**Exercise brief**
No pictures go into the copy. Write out every line below exactly.

[Records shown Boundary: Start]

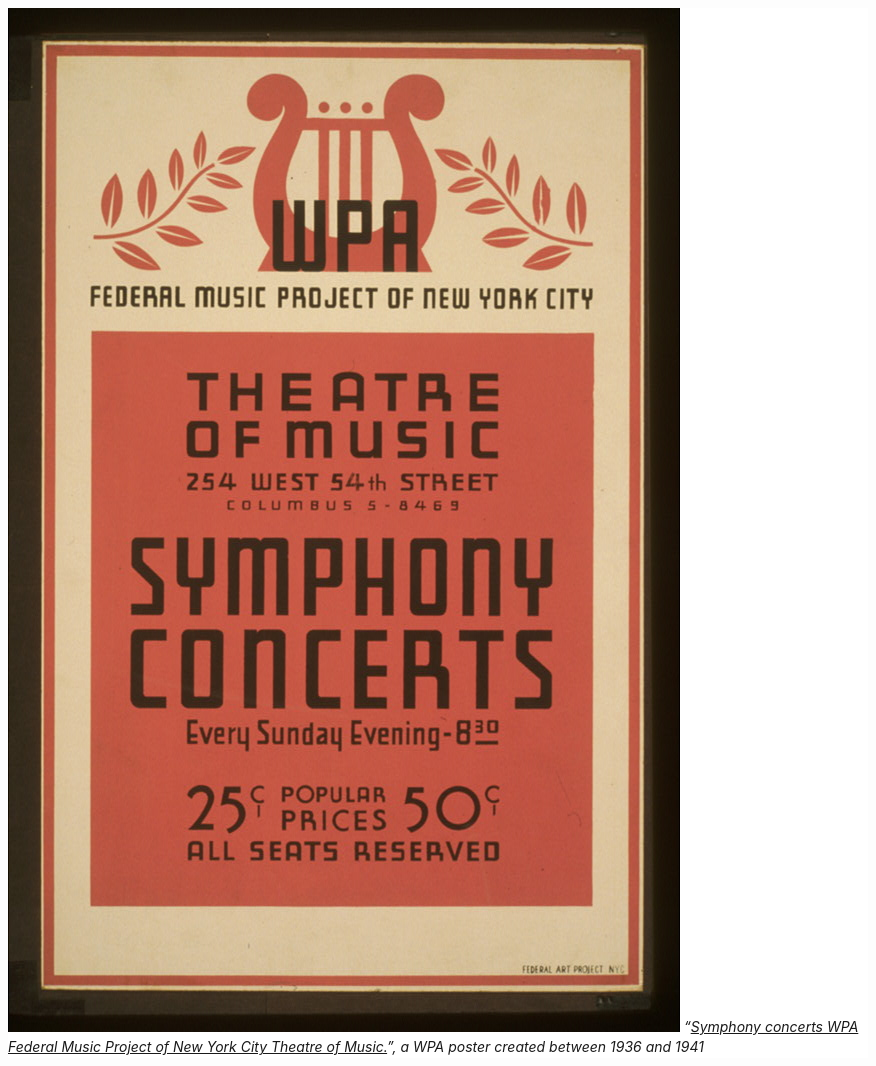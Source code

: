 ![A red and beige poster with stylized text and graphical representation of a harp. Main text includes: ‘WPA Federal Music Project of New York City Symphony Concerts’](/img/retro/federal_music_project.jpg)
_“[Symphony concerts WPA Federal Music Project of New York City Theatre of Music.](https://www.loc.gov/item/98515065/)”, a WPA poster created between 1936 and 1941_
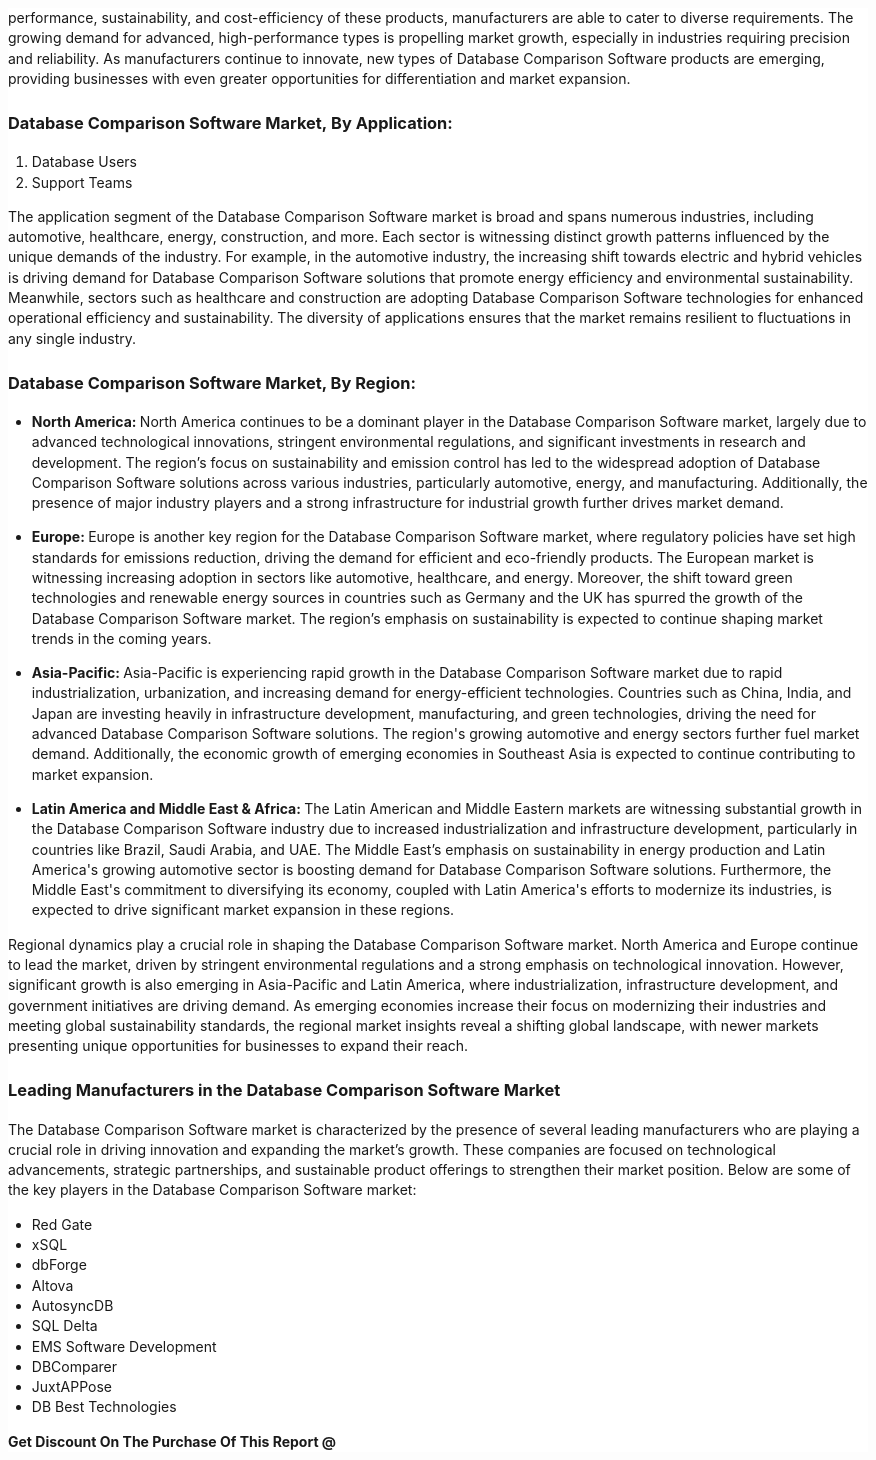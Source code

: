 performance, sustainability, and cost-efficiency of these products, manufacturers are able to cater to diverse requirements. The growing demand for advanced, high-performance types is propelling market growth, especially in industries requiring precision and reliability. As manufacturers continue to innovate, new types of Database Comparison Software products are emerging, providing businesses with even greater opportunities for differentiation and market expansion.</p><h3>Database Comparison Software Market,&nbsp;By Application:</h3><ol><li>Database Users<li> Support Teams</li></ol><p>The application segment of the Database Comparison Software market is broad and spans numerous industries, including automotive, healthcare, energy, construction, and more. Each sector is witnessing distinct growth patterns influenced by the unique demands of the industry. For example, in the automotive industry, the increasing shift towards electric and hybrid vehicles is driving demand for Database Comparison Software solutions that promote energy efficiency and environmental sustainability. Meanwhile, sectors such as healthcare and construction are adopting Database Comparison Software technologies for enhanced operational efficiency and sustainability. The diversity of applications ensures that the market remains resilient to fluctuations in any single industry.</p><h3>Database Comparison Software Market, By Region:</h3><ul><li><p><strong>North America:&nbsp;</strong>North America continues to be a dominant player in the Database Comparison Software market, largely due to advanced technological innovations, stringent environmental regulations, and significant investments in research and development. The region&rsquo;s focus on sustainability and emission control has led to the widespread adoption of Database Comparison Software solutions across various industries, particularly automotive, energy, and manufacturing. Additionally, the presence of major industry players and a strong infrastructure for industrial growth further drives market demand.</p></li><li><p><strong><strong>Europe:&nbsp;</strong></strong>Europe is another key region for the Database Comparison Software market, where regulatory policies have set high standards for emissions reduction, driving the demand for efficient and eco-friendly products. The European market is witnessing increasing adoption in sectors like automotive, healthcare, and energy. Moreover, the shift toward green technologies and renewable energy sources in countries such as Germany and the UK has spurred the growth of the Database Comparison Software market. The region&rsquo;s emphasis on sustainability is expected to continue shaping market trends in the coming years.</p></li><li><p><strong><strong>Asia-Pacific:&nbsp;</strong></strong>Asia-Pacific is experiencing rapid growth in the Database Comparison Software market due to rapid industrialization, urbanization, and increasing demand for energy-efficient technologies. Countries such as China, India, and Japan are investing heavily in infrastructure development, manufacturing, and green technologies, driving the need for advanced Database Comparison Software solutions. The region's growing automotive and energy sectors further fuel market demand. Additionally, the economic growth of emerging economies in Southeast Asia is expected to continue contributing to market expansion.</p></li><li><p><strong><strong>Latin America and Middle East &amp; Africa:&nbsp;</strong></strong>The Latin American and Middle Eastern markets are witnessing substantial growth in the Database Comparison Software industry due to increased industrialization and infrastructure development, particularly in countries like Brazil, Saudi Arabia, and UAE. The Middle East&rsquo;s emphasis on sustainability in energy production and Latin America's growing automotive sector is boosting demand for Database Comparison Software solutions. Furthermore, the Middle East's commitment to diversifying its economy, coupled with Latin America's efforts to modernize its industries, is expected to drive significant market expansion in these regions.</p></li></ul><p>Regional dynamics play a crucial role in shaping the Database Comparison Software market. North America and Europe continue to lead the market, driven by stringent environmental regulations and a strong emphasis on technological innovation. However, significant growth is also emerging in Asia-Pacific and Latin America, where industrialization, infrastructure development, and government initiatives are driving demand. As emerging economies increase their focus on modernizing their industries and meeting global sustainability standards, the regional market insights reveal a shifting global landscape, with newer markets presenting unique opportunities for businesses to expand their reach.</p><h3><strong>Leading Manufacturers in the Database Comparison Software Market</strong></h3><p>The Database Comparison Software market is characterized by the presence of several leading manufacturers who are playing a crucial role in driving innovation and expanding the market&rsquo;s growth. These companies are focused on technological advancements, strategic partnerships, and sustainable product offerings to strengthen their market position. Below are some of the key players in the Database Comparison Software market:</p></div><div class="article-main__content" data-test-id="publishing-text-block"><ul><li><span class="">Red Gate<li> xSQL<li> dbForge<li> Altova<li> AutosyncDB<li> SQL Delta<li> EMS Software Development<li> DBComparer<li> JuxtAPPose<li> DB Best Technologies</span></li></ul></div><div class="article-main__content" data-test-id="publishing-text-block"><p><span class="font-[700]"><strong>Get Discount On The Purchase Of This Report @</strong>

[Records shown Boundary: End]

**Result for this exercise**
Source code

: ![A red and beige poster with stylized text and graphical representation of a harp. Main text includes: ‘WPA Federal Music Project of New York City Symphony Concerts’](/img/retro/federal_music_project.jpg)
_“[Symphony concerts WPA Federal Music Project of New York City Theatre of Music.](https://www.loc.gov/item/98515065/)”, a WPA poster created between 1936 and 1941_
Source code

: performance, sustainability, and cost-efficiency of these products, manufacturers are able to cater to diverse requirements. The growing demand for advanced, high-performance types is propelling market growth, especially in industries requiring precision and reliability. As manufacturers continue to innovate, new types of Database Comparison Software products are emerging, providing businesses with even greater opportunities for differentiation and market expansion.</p><h3>Database Comparison Software Market,&nbsp;By Application:</h3><ol><li>Database Users<li> Support Teams</li></ol><p>The application segment of the Database Comparison Software market is broad and spans numerous industries, including automotive, healthcare, energy, construction, and more. Each sector is witnessing distinct growth patterns influenced by the unique demands of the industry. For example, in the automotive industry, the increasing shift towards electric and hybrid vehicles is driving demand for Database Comparison Software solutions that promote energy efficiency and environmental sustainability. Meanwhile, sectors such as healthcare and construction are adopting Database Comparison Software technologies for enhanced operational efficiency and sustainability. The diversity of applications ensures that the market remains resilient to fluctuations in any single industry.</p><h3>Database Comparison Software Market, By Region:</h3><ul><li><p><strong>North America:&nbsp;</strong>North America continues to be a dominant player in the Database Comparison Software market, largely due to advanced technological innovations, stringent environmental regulations, and significant investments in research and development. The region&rsquo;s focus on sustainability and emission control has led to the widespread adoption of Database Comparison Software solutions across various industries, particularly automotive, energy, and manufacturing. Additionally, the presence of major industry players and a strong infrastructure for industrial growth further drives market demand.</p></li><li><p><strong><strong>Europe:&nbsp;</strong></strong>Europe is another key region for the Database Comparison Software market, where regulatory policies have set high standards for emissions reduction, driving the demand for efficient and eco-friendly products. The European market is witnessing increasing adoption in sectors like automotive, healthcare, and energy. Moreover, the shift toward green technologies and renewable energy sources in countries such as Germany and the UK has spurred the growth of the Database Comparison Software market. The region&rsquo;s emphasis on sustainability is expected to continue shaping market trends in the coming years.</p></li><li><p><strong><strong>Asia-Pacific:&nbsp;</strong></strong>Asia-Pacific is experiencing rapid growth in the Database Comparison Software market due to rapid industrialization, urbanization, and increasing demand for energy-efficient technologies. Countries such as China, India, and Japan are investing heavily in infrastructure development, manufacturing, and green technologies, driving the need for advanced Database Comparison Software solutions. The region's growing automotive and energy sectors further fuel market demand. Additionally, the economic growth of emerging economies in Southeast Asia is expected to continue contributing to market expansion.</p></li><li><p><strong><strong>Latin America and Middle East &amp; Africa:&nbsp;</strong></strong>The Latin American and Middle Eastern markets are witnessing substantial growth in the Database Comparison Software industry due to increased industrialization and infrastructure development, particularly in countries like Brazil, Saudi Arabia, and UAE. The Middle East&rsquo;s emphasis on sustainability in energy production and Latin America's growing automotive sector is boosting demand for Database Comparison Software solutions. Furthermore, the Middle East's commitment to diversifying its economy, coupled with Latin America's efforts to modernize its industries, is expected to drive significant market expansion in these regions.</p></li></ul><p>Regional dynamics play a crucial role in shaping the Database Comparison Software market. North America and Europe continue to lead the market, driven by stringent environmental regulations and a strong emphasis on technological innovation. However, significant growth is also emerging in Asia-Pacific and Latin America, where industrialization, infrastructure development, and government initiatives are driving demand. As emerging economies increase their focus on modernizing their industries and meeting global sustainability standards, the regional market insights reveal a shifting global landscape, with newer markets presenting unique opportunities for businesses to expand their reach.</p><h3><strong>Leading Manufacturers in the Database Comparison Software Market</strong></h3><p>The Database Comparison Software market is characterized by the presence of several leading manufacturers who are playing a crucial role in driving innovation and expanding the market&rsquo;s growth. These companies are focused on technological advancements, strategic partnerships, and sustainable product offerings to strengthen their market position. Below are some of the key players in the Database Comparison Software market:</p></div><div class="article-main__content" data-test-id="publishing-text-block"><ul><li><span class="">Red Gate<li> xSQL<li> dbForge<li> Altova<li> AutosyncDB<li> SQL Delta<li> EMS Software Development<li> DBComparer<li> JuxtAPPose<li> DB Best Technologies</span></li></ul></div><div class="article-main__content" data-test-id="publishing-text-block"><p><span class="font-[700]"><strong>Get Discount On The Purchase Of This Report @</strong>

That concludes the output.